Fix — crash-safe plpgsql combiner
The deploy guard is now fn_rp_ui_deploy_final_readiness_guard (plpgsql, STABLE, read-only) wrapped by the view v_rp_ui_deploy_final_readiness_guard. The function runs each gate as a SEPARATE statement (guard; smoke; anti-false-green; generated_v2 cardinality; autoscale verdict), each independently and boundedly planned at execution time, then aggregates the scalars. A function-scan in FROM is opaque, so the caller never builds one giant plan. Verified: the function-based guard returns cleanly, repeatedly, with no crash.
The naive single-statement guard (section 7 of 01_apply.sql) was neutralized in place and marked SUPERSEDED / DO NOT RUN so no operator can recreate the landmine.

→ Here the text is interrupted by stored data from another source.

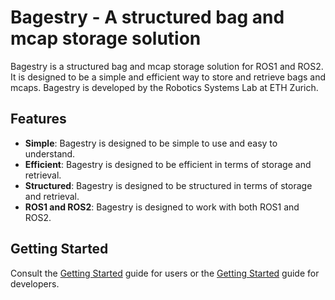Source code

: # Bagestry - A structured bag and mcap storage solution

Bagestry is a structured bag and mcap storage solution for ROS1 and ROS2. It is designed to be a simple and efficient
way to store and retrieve bags and mcaps. Bagestry is developed by the Robotics Systems Lab at ETH Zurich.

## Features

-   **Simple**: Bagestry is designed to be simple to use and easy to understand.
-   **Efficient**: Bagestry is designed to be efficient in terms of storage and retrieval.
-   **Structured**: Bagestry is designed to be structured in terms of storage and retrieval.
-   **ROS1 and ROS2**: Bagestry is designed to work with both ROS1 and ROS2.

## Getting Started

Consult the [Getting Started](https://docs.datasets.leggedrobotics.com/usage/getting-started) guide for users or
the [Getting Started](docs.datasets.leggedrobotics.com/development/getting-started) guide for developers.
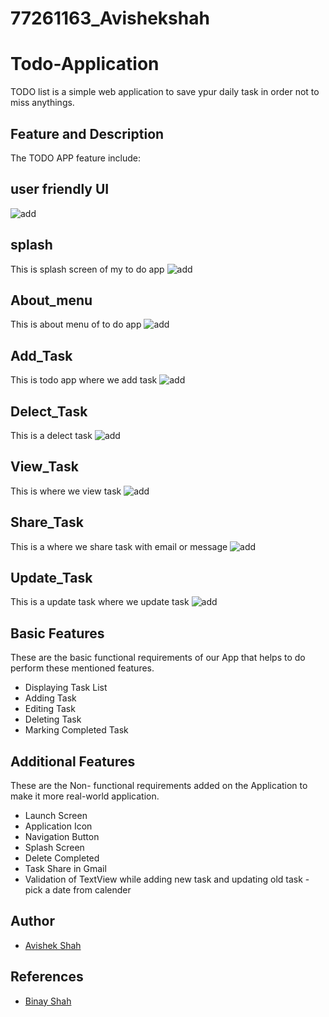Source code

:# 77261163_Avishekshah
# Todo-Application
TODO list is a simple web application to save ypur daily task in order not to miss anythings.
## Feature and Description
The TODO APP feature include:
## user friendly UI

![add](screenshotandvideos/ui.gif)

## splash
This is splash screen of my to do app
![add](screenshotandvideos/Splaces.gif)
## About_menu
This is about menu of to do app
![add](screenshotandvideos/Aboutmenu.gif)
## Add_Task
This is todo app where we add task
![add](screenshotandvideos/Addtask.gif)
## Delect_Task
This is a delect task 
![add](screenshotandvideos/Delecttask.gif)
## View_Task
This is where we view task
![add](screenshotandvideos/Viewtask.gif)
## Share_Task
This is a where we share task with email or message
![add](screenshotandvideos/sharetask.gif)
## Update_Task
This is a update task where we update task
![add](screenshotandvideos/updatetask.gif)


## Basic Features

These are the basic functional requirements of our App that helps to do perform these mentioned features.

- Displaying Task List
- Adding Task
- Editing Task
- Deleting Task
- Marking Completed Task

## Additional Features

 These are the Non- functional requirements added on the Application to make it more real-world application.
 
- Launch Screen
- Application Icon
- Navigation Button
- Splash Screen 
- Delete Completed
- Task Share in Gmail
- Validation of TextView while adding new task and updating old task
-pick a date from calender




## Author

- [Avishek Shah](https://github.com/avishekshah/Todo-Application.git/TodoMVVM.git)


## References
- [Binay Shah](https://github.com/binay-shah/TodoMVVM.git)


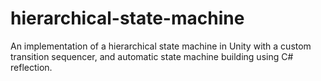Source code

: # hierarchical-state-machine
An implementation of a hierarchical state machine in Unity with a custom transition sequencer, and automatic state machine building using C# reflection.
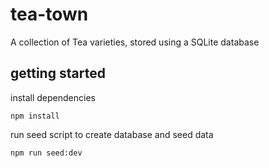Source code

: # tea-town
A collection of Tea varieties, stored using a SQLite database

## getting started
install dependencies

    npm install

run seed script to create database and seed data

    npm run seed:dev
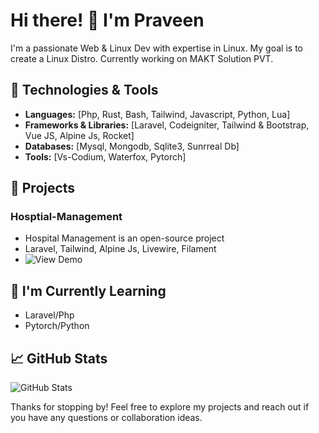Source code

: # Hi there! 👋 I'm Praveen

I'm a passionate Web & Linux Dev with expertise in Linux. My goal is to create a Linux Distro. Currently working on MAKT Solution PVT.

## 🔧 Technologies & Tools

- **Languages:** [Php, Rust, Bash, Tailwind, Javascript, Python, Lua]
- **Frameworks & Libraries:** [Laravel, Codeigniter, Tailwind & Bootstrap, Vue JS, Alpine Js, Rocket]
- **Databases:** [Mysql, Mongodb, Sqlite3, Sunrreal Db]
- **Tools:** [Vs-Codium, Waterfox, Pytorch]

## 🚀 Projects

### Hosptial-Management
- Hospital Management is an open-source project
- Laravel, Tailwind, Alpine Js, Livewire, Filament
- ![View Demo](https://github.com/ELG-Foundation/Hospital-Management)

## 🌱 I'm Currently Learning

- Laravel/Php
- Pytorch/Python


## 📈 GitHub Stats

![GitHub Stats](https://github-readme-stats.vercel.app/api?username=end3r-man&show_icons=true&theme=radical)


Thanks for stopping by! Feel free to explore my projects and reach out if you have any questions or collaboration ideas.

The crash-safe version lives in 04_deploy_guard_fn.sql.
Guard result
- verdict UI_DEPLOY_BLOCKED_BY_GIT
- db_side_ready true (guard PASS, smoke 15/15, anti-false-green 6/6, generated_v2 cardinality 87/87)
- generator_verdict GENERATOR_PARITY_PASS_OPERATOR_REPLACE_REQUIRED
- Verdict ladder: UI_DEPLOY_READY / UI_DEPLOY_READY_WITH_GENERATOR_PENDING / UI_DEPLOY_BLOCKED_BY_GENERATOR / UI_DEPLOY_BLOCKED_BY_GIT (selected) / FAIL. BLOCKED_BY_GIT chosen because every DB-side gate passes and the only remaining blocker is the operator git push; the generator is NOT a UI blocker (UI binds _current, never generated).
Lesson / gotcha for future sessions
Never combine multiple deep RP contract-derived views in ONE SQL statement on this VPS — the planner OOMs (signal 9 -> crash recovery), even under EXPLAIN. Combine them via a plpgsql function that runs each as a separate statement, or query each separately and combine in the application.